■ **Task to complete**: Nothing may be left out of the listing below but its images; repeat the rest exactly.
--
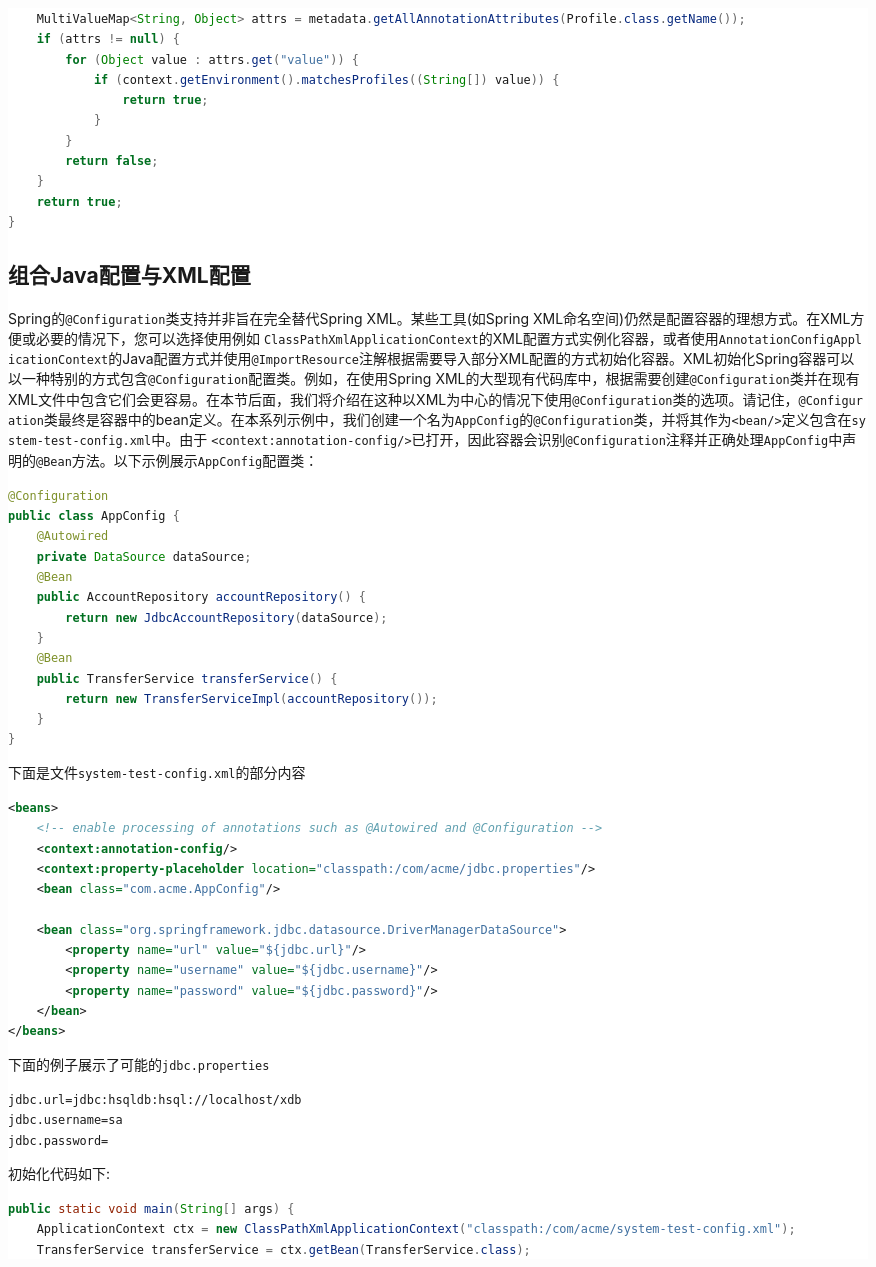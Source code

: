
 ```java
	MultiValueMap<String, Object> attrs = metadata.getAllAnnotationAttributes(Profile.class.getName());
	if (attrs != null) {
		for (Object value : attrs.get("value")) {
			if (context.getEnvironment().matchesProfiles((String[]) value)) {
				return true;
			}
		}
		return false;
	}
	return true;
}
```
## 组合Java配置与XML配置
Spring的`@Configuration`类支持并非旨在完全替代Spring XML。某些工具(如Spring XML命名空间)仍然是配置容器的理想方式。在XML方便或必要的情况下，您可以选择使用例如 `ClassPathXmlApplicationContext`的XML配置方式实例化容器，或者使用`AnnotationConfigApplicationContext`的Java配置方式并使用`@ImportResource`注解根据需要导入部分XML配置的方式初始化容器。XML初始化Spring容器可以以一种特别的方式包含`@Configuration`配置类。例如，在使用Spring XML的大型现有代码库中，根据需要创建`@Configuration`类并在现有XML文件中包含它们会更容易。在本节后面，我们将介绍在这种以XML为中心的情况下使用`@Configuration`类的选项。请记住，`@Configuration`类最终是容器中的bean定义。在本系列示例中，我们创建一个名为`AppConfig`的`@Configuration`类，并将其作为`<bean/>`定义包含在`system-test-config.xml`中。由于 	`<context:annotation-config/>`已打开，因此容器会识别`@Configuration`注释并正确处理`AppConfig`中声明的`@Bean`方法。以下示例展示`AppConfig`配置类：
```java
@Configuration
public class AppConfig {
	@Autowired
	private DataSource dataSource;
	@Bean
	public AccountRepository accountRepository() {
		return new JdbcAccountRepository(dataSource);
	}
	@Bean
	public TransferService transferService() {
		return new TransferServiceImpl(accountRepository());
	}
}
```
下面是文件`system-test-config.xml`的部分内容
```xml
<beans>
	<!-- enable processing of annotations such as @Autowired and @Configuration -->
	<context:annotation-config/>
	<context:property-placeholder location="classpath:/com/acme/jdbc.properties"/>
	<bean class="com.acme.AppConfig"/>

	<bean class="org.springframework.jdbc.datasource.DriverManagerDataSource">
		<property name="url" value="${jdbc.url}"/>
		<property name="username" value="${jdbc.username}"/>
		<property name="password" value="${jdbc.password}"/>
	</bean>
</beans>
```
下面的例子展示了可能的`jdbc.properties`
```properties
jdbc.url=jdbc:hsqldb:hsql://localhost/xdb
jdbc.username=sa
jdbc.password=
```
初始化代码如下:
```java
public static void main(String[] args) {
	ApplicationContext ctx = new ClassPathXmlApplicationContext("classpath:/com/acme/system-test-config.xml");
	TransferService transferService = ctx.getBean(TransferService.class);
```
--
■ **Solution to this task**:
Source code

:
 ```java
	MultiValueMap<String, Object> attrs = metadata.getAllAnnotationAttributes(Profile.class.getName());
	if (attrs != null) {
		for (Object value : attrs.get("value")) {
			if (context.getEnvironment().matchesProfiles((String[]) value)) {
				return true;
			}
		}
		return false;
	}
	return true;
}
```
## 组合Java配置与XML配置
Spring的`@Configuration`类支持并非旨在完全替代Spring XML。某些工具(如Spring XML命名空间)仍然是配置容器的理想方式。在XML方便或必要的情况下，您可以选择使用例如 `ClassPathXmlApplicationContext`的XML配置方式实例化容器，或者使用`AnnotationConfigApplicationContext`的Java配置方式并使用`@ImportResource`注解根据需要导入部分XML配置的方式初始化容器。XML初始化Spring容器可以以一种特别的方式包含`@Configuration`配置类。例如，在使用Spring XML的大型现有代码库中，根据需要创建`@Configuration`类并在现有XML文件中包含它们会更容易。在本节后面，我们将介绍在这种以XML为中心的情况下使用`@Configuration`类的选项。请记住，`@Configuration`类最终是容器中的bean定义。在本系列示例中，我们创建一个名为`AppConfig`的`@Configuration`类，并将其作为`<bean/>`定义包含在`system-test-config.xml`中。由于 	`<context:annotation-config/>`已打开，因此容器会识别`@Configuration`注释并正确处理`AppConfig`中声明的`@Bean`方法。以下示例展示`AppConfig`配置类：
```java
@Configuration
public class AppConfig {
	@Autowired
	private DataSource dataSource;
	@Bean
	public AccountRepository accountRepository() {
		return new JdbcAccountRepository(dataSource);
	}
	@Bean
	public TransferService transferService() {
		return new TransferServiceImpl(accountRepository());
	}
}
```
下面是文件`system-test-config.xml`的部分内容
```xml
<beans>
	<!-- enable processing of annotations such as @Autowired and @Configuration -->
	<context:annotation-config/>
	<context:property-placeholder location="classpath:/com/acme/jdbc.properties"/>
	<bean class="com.acme.AppConfig"/>

	<bean class="org.springframework.jdbc.datasource.DriverManagerDataSource">
		<property name="url" value="${jdbc.url}"/>
		<property name="username" value="${jdbc.username}"/>
		<property name="password" value="${jdbc.password}"/>
	</bean>
</beans>
```
下面的例子展示了可能的`jdbc.properties`
```properties
jdbc.url=jdbc:hsqldb:hsql://localhost/xdb
jdbc.username=sa
jdbc.password=
```
初始化代码如下:
```java
public static void main(String[] args) {
	ApplicationContext ctx = new ClassPathXmlApplicationContext("classpath:/com/acme/system-test-config.xml");
	TransferService transferService = ctx.getBean(TransferService.class);
```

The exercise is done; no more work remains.